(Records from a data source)

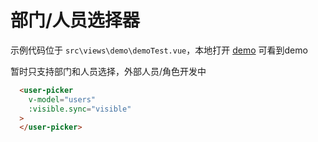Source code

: # 部门/人员选择器

示例代码位于 `src\views\demo\demoTest.vue`，本地打开 [demo](http://localhost:1888/#/demo/test) 可看到demo

暂时只支持部门和人员选择，外部人员/角色开发中

```html
  <user-picker
    v-model="users"
    :visible.sync="visible"
  >
  </user-picker>
```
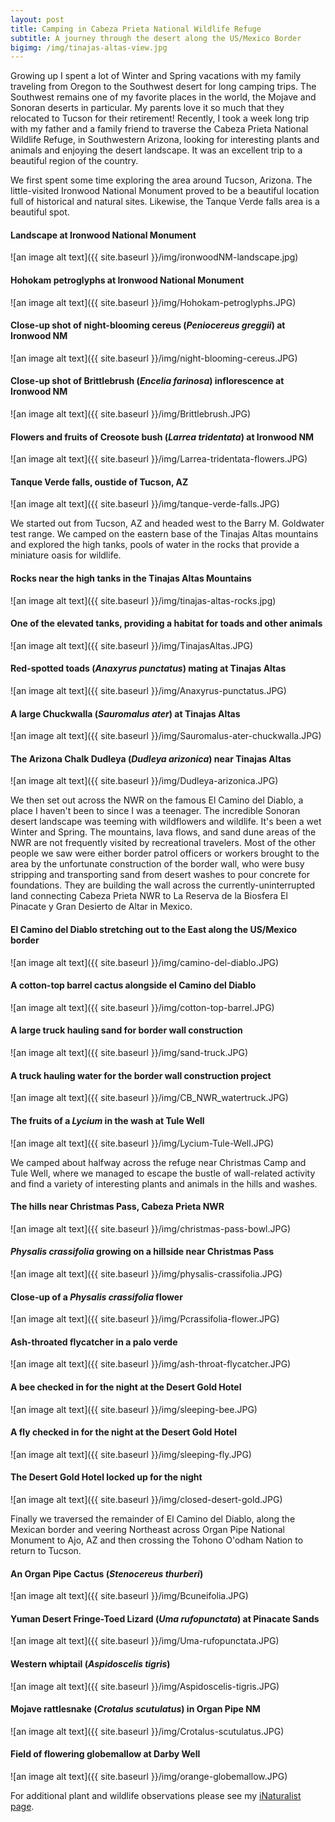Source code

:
 ```yaml
---
layout: post
title: Camping in Cabeza Prieta National Wildlife Refuge
subtitle: A journey through the desert along the US/Mexico Border
bigimg: /img/tinajas-altas-view.jpg
---
```


Growing up I spent a lot of Winter and Spring vacations with my family traveling from Oregon to the Southwest desert for long camping trips. The Southwest remains one of my favorite places in the world, the Mojave and Sonoran deserts in particular. My parents love it so much that they relocated to Tucson for their retirement! Recently, I took a week long trip with my father and a family friend to traverse the Cabeza Prieta National Wildlife Refuge, in Southwestern Arizona, looking for interesting plants and animals and enjoying the desert landscape. It was an excellent trip to a beautiful region of the country. 

We first spent some time exploring the area around Tucson, Arizona. The little-visited Ironwood National Monument proved to be a beautiful location full of historical and natural sites. Likewise, the Tanque Verde falls area is a beautiful spot. 

#### Landscape at Ironwood National Monument

![an image alt text]({{ site.baseurl }}/img/ironwoodNM-landscape.jpg)

#### Hohokam petroglyphs at Ironwood National Monument

![an image alt text]({{ site.baseurl }}/img/Hohokam-petroglyphs.JPG)

#### Close-up shot of night-blooming cereus (*Peniocereus greggii*) at Ironwood NM

![an image alt text]({{ site.baseurl }}/img/night-blooming-cereus.JPG)

#### Close-up shot of Brittlebrush (*Encelia farinosa*) inflorescence at Ironwood NM

![an image alt text]({{ site.baseurl }}/img/Brittlebrush.JPG)

#### Flowers and fruits of Creosote bush (*Larrea tridentata*) at Ironwood NM

![an image alt text]({{ site.baseurl }}/img/Larrea-tridentata-flowers.JPG)

#### Tanque Verde falls, oustide of Tucson, AZ

![an image alt text]({{ site.baseurl }}/img/tanque-verde-falls.JPG)


We started out from Tucson, AZ and headed west to the Barry M. Goldwater test range. We camped on the eastern base of the Tinajas Altas mountains and explored the high tanks, pools of water in the rocks that provide a miniature oasis for wildlife. 

#### Rocks near the high tanks in the Tinajas Altas Mountains

![an image alt text]({{ site.baseurl }}/img/tinajas-altas-rocks.jpg)

#### One of the elevated tanks, providing a habitat for toads and other animals

![an image alt text]({{ site.baseurl }}/img/TinajasAltas.JPG)

#### Red-spotted toads (*Anaxyrus punctatus*) mating at Tinajas Altas

![an image alt text]({{ site.baseurl }}/img/Anaxyrus-punctatus.JPG)

#### A large Chuckwalla (*Sauromalus ater*) at Tinajas Altas

![an image alt text]({{ site.baseurl }}/img/Sauromalus-ater-chuckwalla.JPG)

#### The Arizona Chalk Dudleya (*Dudleya arizonica*) near Tinajas Altas

![an image alt text]({{ site.baseurl }}/img/Dudleya-arizonica.JPG)



We then set out across the NWR on the famous El Camino del Diablo, a place I haven't been to since I was a teenager. The incredible Sonoran desert landscape was teeming with wildflowers and wildlife. It's been a wet Winter and Spring. The mountains, lava flows, and sand dune areas of the NWR are not frequently visited by recreational travelers. Most of the other people we saw were either border patrol officers or workers brought to the area by the unfortunate construction of the border wall, who were busy stripping and transporting sand from desert washes to pour concrete for foundations. They are building the wall across the currently-uninterrupted land connecting Cabeza Prieta NWR to La Reserva de la Biosfera El Pinacate y Gran Desierto de Altar in Mexico.

#### El Camino del Diablo stretching out to the East along the US/Mexico border

![an image alt text]({{ site.baseurl }}/img/camino-del-diablo.JPG)

#### A cotton-top barrel cactus alongside el Camino del Diablo

![an image alt text]({{ site.baseurl }}/img/cotton-top-barrel.JPG)

#### A large truck hauling sand for border wall construction

![an image alt text]({{ site.baseurl }}/img/sand-truck.JPG)

#### A truck hauling water for the border wall construction project

![an image alt text]({{ site.baseurl }}/img/CB_NWR_watertruck.JPG)

#### The fruits of a *Lycium* in the wash at Tule Well

![an image alt text]({{ site.baseurl }}/img/Lycium-Tule-Well.JPG)



We camped about halfway across the refuge near Christmas Camp and Tule Well, where we managed to escape the bustle of wall-related activity and find a variety of interesting plants and animals in the hills and washes. 

#### The hills near Christmas Pass, Cabeza Prieta NWR

![an image alt text]({{ site.baseurl }}/img/christmas-pass-bowl.JPG)

#### *Physalis crassifolia* growing on a hillside near Christmas Pass

![an image alt text]({{ site.baseurl }}/img/physalis-crassifolia.JPG)

#### Close-up of a *Physalis crassifolia* flower

![an image alt text]({{ site.baseurl }}/img/Pcrassifolia-flower.JPG)

#### Ash-throated flycatcher in a palo verde 

![an image alt text]({{ site.baseurl }}/img/ash-throat-flycatcher.JPG)

#### A bee checked in for the night at the Desert Gold Hotel

![an image alt text]({{ site.baseurl }}/img/sleeping-bee.JPG)

#### A fly checked in for the night at the Desert Gold Hotel

![an image alt text]({{ site.baseurl }}/img/sleeping-fly.JPG)

#### The Desert Gold Hotel locked up for the night

![an image alt text]({{ site.baseurl }}/img/closed-desert-gold.JPG)



Finally we traversed the remainder of El Camino del Diablo, along the Mexican border and veering Northeast across Organ Pipe National Monument to Ajo, AZ and then crossing the Tohono O'odham Nation to return to Tucson. 

#### An Organ Pipe Cactus (*Stenocereus thurberi*)

![an image alt text]({{ site.baseurl }}/img/Bcuneifolia.JPG)

#### Yuman Desert Fringe-Toed Lizard (*Uma rufopunctata*) at Pinacate Sands

![an image alt text]({{ site.baseurl }}/img/Uma-rufopunctata.JPG)

#### Western whiptail (*Aspidoscelis tigris*) 

![an image alt text]({{ site.baseurl }}/img/Aspidoscelis-tigris.JPG)

#### Mojave rattlesnake (*Crotalus scutulatus*) in Organ Pipe NM

![an image alt text]({{ site.baseurl }}/img/Crotalus-scutulatus.JPG)

#### Field of flowering globemallow at Darby Well

![an image alt text]({{ site.baseurl }}/img/orange-globemallow.JPG)


For additional plant and wildlife observations please see my [iNaturalist page](https://www.inaturalist.org/observations?place_id=any&user_id=lukewheeler&verifiable=any). 

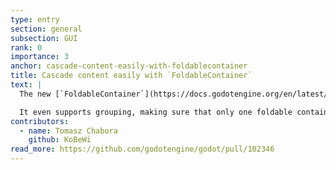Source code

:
 ```yaml
---
type: entry
section: general
subsection: GUI
rank: 0
importance: 3
anchor: cascade-content-easily-with-foldablecontainer
title: Cascade content easily with `FoldableContainer`
text: |
  The new [`FoldableContainer`](https://docs.godotengine.org/en/latest/classes/class_foldablecontainer.html) node adds an easy way to display a lot of details at the discretion of the user, in an "accordion" view.

  It even supports grouping, making sure that only one foldable container is open at a time.
contributors:
  - name: Tomasz Chabora
    github: KoBeWi
read_more: https://github.com/godotengine/godot/pull/102346
---
```

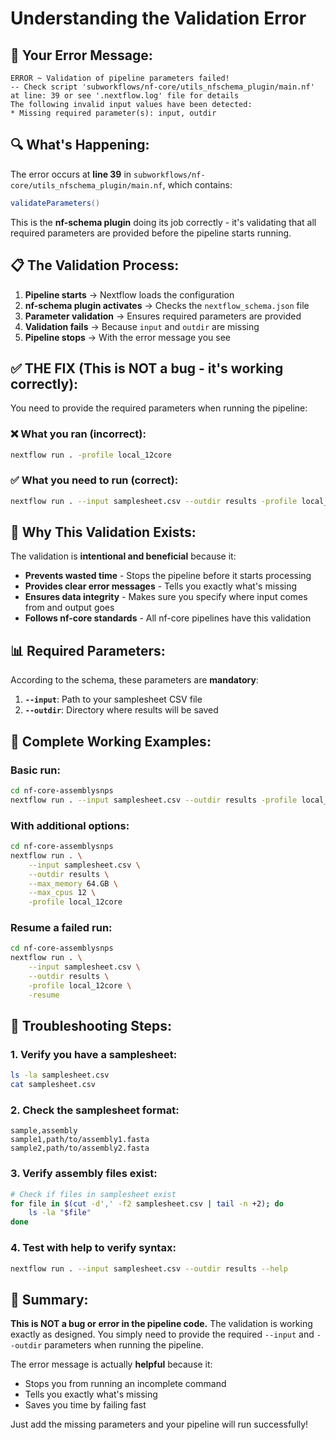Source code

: # Understanding the Validation Error

## 🚨 Your Error Message:
```
ERROR ~ Validation of pipeline parameters failed!
-- Check script 'subworkflows/nf-core/utils_nfschema_plugin/main.nf' at line: 39 or see '.nextflow.log' file for details
The following invalid input values have been detected:
* Missing required parameter(s): input, outdir
```

## 🔍 What's Happening:

The error occurs at **line 39** in `subworkflows/nf-core/utils_nfschema_plugin/main.nf`, which contains:

```groovy
validateParameters()
```

This is the **nf-schema plugin** doing its job correctly - it's validating that all required parameters are provided before the pipeline starts running.

## 📋 The Validation Process:

1. **Pipeline starts** → Nextflow loads the configuration
2. **nf-schema plugin activates** → Checks the `nextflow_schema.json` file
3. **Parameter validation** → Ensures required parameters are provided
4. **Validation fails** → Because `input` and `outdir` are missing
5. **Pipeline stops** → With the error message you see

## ✅ **THE FIX** (This is NOT a bug - it's working correctly):

You need to provide the required parameters when running the pipeline:

### ❌ What you ran (incorrect):
```bash
nextflow run . -profile local_12core
```

### ✅ What you need to run (correct):
```bash
nextflow run . --input samplesheet.csv --outdir results -profile local_12core
```

## 🎯 Why This Validation Exists:

The validation is **intentional and beneficial** because it:
- **Prevents wasted time** - Stops the pipeline before it starts processing
- **Provides clear error messages** - Tells you exactly what's missing
- **Ensures data integrity** - Makes sure you specify where input comes from and output goes
- **Follows nf-core standards** - All nf-core pipelines have this validation

## 📊 Required Parameters:

According to the schema, these parameters are **mandatory**:

1. **`--input`**: Path to your samplesheet CSV file
2. **`--outdir`**: Directory where results will be saved

## 🚀 Complete Working Examples:

### Basic run:
```bash
cd nf-core-assemblysnps
nextflow run . --input samplesheet.csv --outdir results -profile local_12core
```

### With additional options:
```bash
cd nf-core-assemblysnps
nextflow run . \
    --input samplesheet.csv \
    --outdir results \
    --max_memory 64.GB \
    --max_cpus 12 \
    -profile local_12core
```

### Resume a failed run:
```bash
cd nf-core-assemblysnps
nextflow run . \
    --input samplesheet.csv \
    --outdir results \
    -profile local_12core \
    -resume
```

## 🔧 Troubleshooting Steps:

### 1. Verify you have a samplesheet:
```bash
ls -la samplesheet.csv
cat samplesheet.csv
```

### 2. Check the samplesheet format:
```csv
sample,assembly
sample1,path/to/assembly1.fasta
sample2,path/to/assembly2.fasta
```

### 3. Verify assembly files exist:
```bash
# Check if files in samplesheet exist
for file in $(cut -d',' -f2 samplesheet.csv | tail -n +2); do
    ls -la "$file"
done
```

### 4. Test with help to verify syntax:
```bash
nextflow run . --input samplesheet.csv --outdir results --help
```

## 📝 Summary:

**This is NOT a bug or error in the pipeline code.** The validation is working exactly as designed. You simply need to provide the required `--input` and `--outdir` parameters when running the pipeline.

The error message is actually **helpful** because it:
- Stops you from running an incomplete command
- Tells you exactly what's missing
- Saves you time by failing fast

Just add the missing parameters and your pipeline will run successfully!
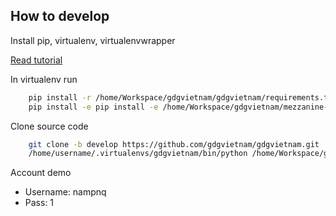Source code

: ## How to develop

Install pip, virtualenv, virtualenvwrapper

[Read tutorial](http://www.jontourage.com/2011/02/09/virtualenv-pip-basics/)

In virtualenv run

```sh
    pip install -r /home/Workspace/gdgvietnam/gdgvietnam/requirements.txt
    pip install -e pip install -e /home/Workspace/gdgvietnam/mezzanine-events/
```

Clone source code

```sh
    git clone -b develop https://github.com/gdgvietnam/gdgvietnam.git
    /home/username/.virtualenvs/gdgvietnam/bin/python /home/Workspace/gdgvietnam/gdgvietnam/manage.py runserver 8000
```

Account demo

- Username: nampnq
- Pass: 1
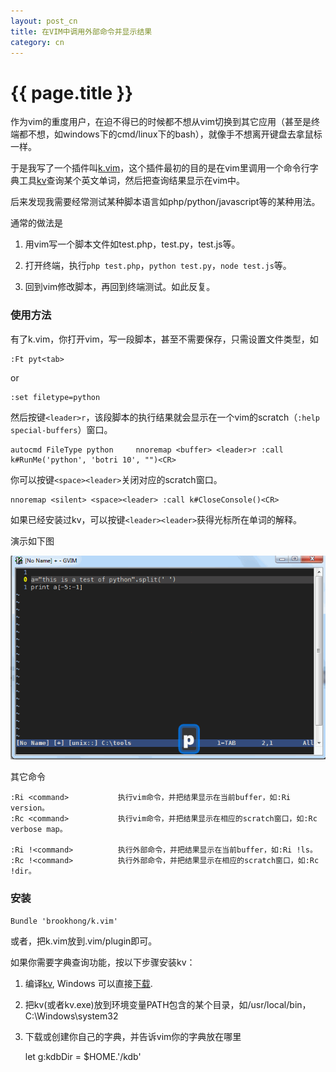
 ```yaml
---
layout: post_cn
title: 在VIM中调用外部命令并显示结果
category: cn
---
```


{{ page.title }}
================

作为vim的重度用户，在迫不得已的时候都不想从vim切换到其它应用（甚至是终端都不想，如windows下的cmd/linux下的bash），就像手不想离开键盘去拿鼠标一样。

于是我写了一个插件叫[k.vim](https://github.com/brookhong/k.vim)，这个插件最初的目的是在vim里调用一个命令行字典工具[kv](https://github.com/brookhong/kv)查询某个英文单词，然后把查询结果显示在vim中。

后来发现我需要经常测试某种脚本语言如php/python/javascript等的某种用法。

通常的做法是

1. 用vim写一个脚本文件如test.php，test.py，test.js等。

1. 打开终端，执行`php test.php`，`python test.py`，`node test.js`等。

1. 回到vim修改脚本，再回到终端测试。如此反复。


### 使用方法

有了k.vim，你打开vim，写一段脚本，甚至不需要保存，只需设置文件类型，如

    :Ft pyt<tab>

or

    :set filetype=python

然后按键`<leader>r`，该段脚本的执行结果就会显示在一个vim的scratch（`:help special-buffers`）窗口。

    autocmd FileType python     nnoremap <buffer> <leader>r :call k#RunMe('python', 'botri 10', "")<CR>

你可以按键`<space><leader>`关闭对应的scratch窗口。

    nnoremap <silent> <space><leader> :call k#CloseConsole()<CR>

如果已经安装过kv，可以按键`<leader><leader>`获得光标所在单词的解释。

演示如下图

![k.vim](/assets/images/k.gif)

其它命令

    :Ri <command>           执行vim命令，并把结果显示在当前buffer，如:Ri version。
    :Rc <command>           执行vim命令，并把结果显示在相应的scratch窗口，如:Rc verbose map。

    :Ri !<command>          执行外部命令，并把结果显示在当前buffer，如:Ri !ls。
    :Rc !<command>          执行外部命令，并把结果显示在相应的scratch窗口，如:Rc !dir。

### 安装

    Bundle 'brookhong/k.vim'

或者，把k.vim放到.vim/plugin即可。

如果你需要字典查询功能，按以下步骤安装kv：

1. 编译[kv](https://github.com/brookhong/kv), Windows 可以直接[下载](/assets/downloads/kv.zip).
1. 把kv(或者kv.exe)放到环境变量PATH包含的某个目录，如/usr/local/bin，C:\Windows\system32
1. 下载或创建你自己的字典，并告诉vim你的字典放在哪里

    let g:kdbDir = $HOME.'/kdb'
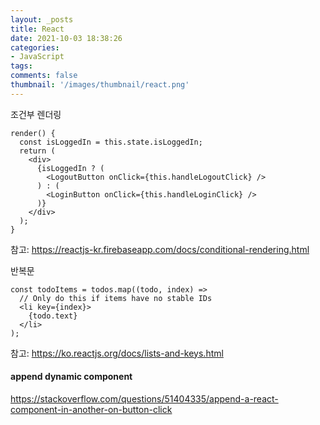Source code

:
 ```yaml
---
layout: _posts
title: React
date: 2021-10-03 18:38:26
categories:
- JavaScript
tags:
comments: false
thumbnail: '/images/thumbnail/react.png'
---
```


조건부 렌더링

```
render() {
  const isLoggedIn = this.state.isLoggedIn;
  return (
    <div>
      {isLoggedIn ? (
        <LogoutButton onClick={this.handleLogoutClick} />
      ) : (
        <LoginButton onClick={this.handleLoginClick} />
      )}
    </div>
  );
}
```

참고: https://reactjs-kr.firebaseapp.com/docs/conditional-rendering.html

반복문

```
const todoItems = todos.map((todo, index) =>
  // Only do this if items have no stable IDs
  <li key={index}>
    {todo.text}
  </li>
);
```

참고:
https://ko.reactjs.org/docs/lists-and-keys.html


#### append dynamic component 
https://stackoverflow.com/questions/51404335/append-a-react-component-in-another-on-button-click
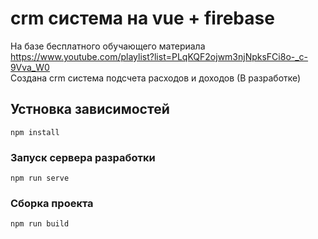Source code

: # crm система на vue + firebase

На базе бесплатного обучающего материала
https://www.youtube.com/playlist?list=PLqKQF2ojwm3njNpksFCi8o-_c-9Vva_W0 <br/>
Создана crm система подсчета расходов и доходов (В разработке)

## Устновка зависимостей
```
npm install
```

### Запуск сервера разработки
```
npm run serve
```

### Сборка проекта
```
npm run build
```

> _EXERCISE_
The answer must be every line from the entries above that holds the string "Pinacate".

> _RESULT OF THIS TASK_
We then set out across the NWR on the famous El Camino del Diablo, a place I haven't been to since I was a teenager. The incredible Sonoran desert landscape was teeming with wildflowers and wildlife. It's been a wet Winter and Spring. The mountains, lava flows, and sand dune areas of the NWR are not frequently visited by recreational travelers. Most of the other people we saw were either border patrol officers or workers brought to the area by the unfortunate construction of the border wall, who were busy stripping and transporting sand from desert washes to pour concrete for foundations. They are building the wall across the currently-uninterrupted land connecting Cabeza Prieta NWR to La Reserva de la Biosfera El Pinacate y Gran Desierto de Altar in Mexico.
#### Yuman Desert Fringe-Toed Lizard (*Uma rufopunctata*) at Pinacate Sands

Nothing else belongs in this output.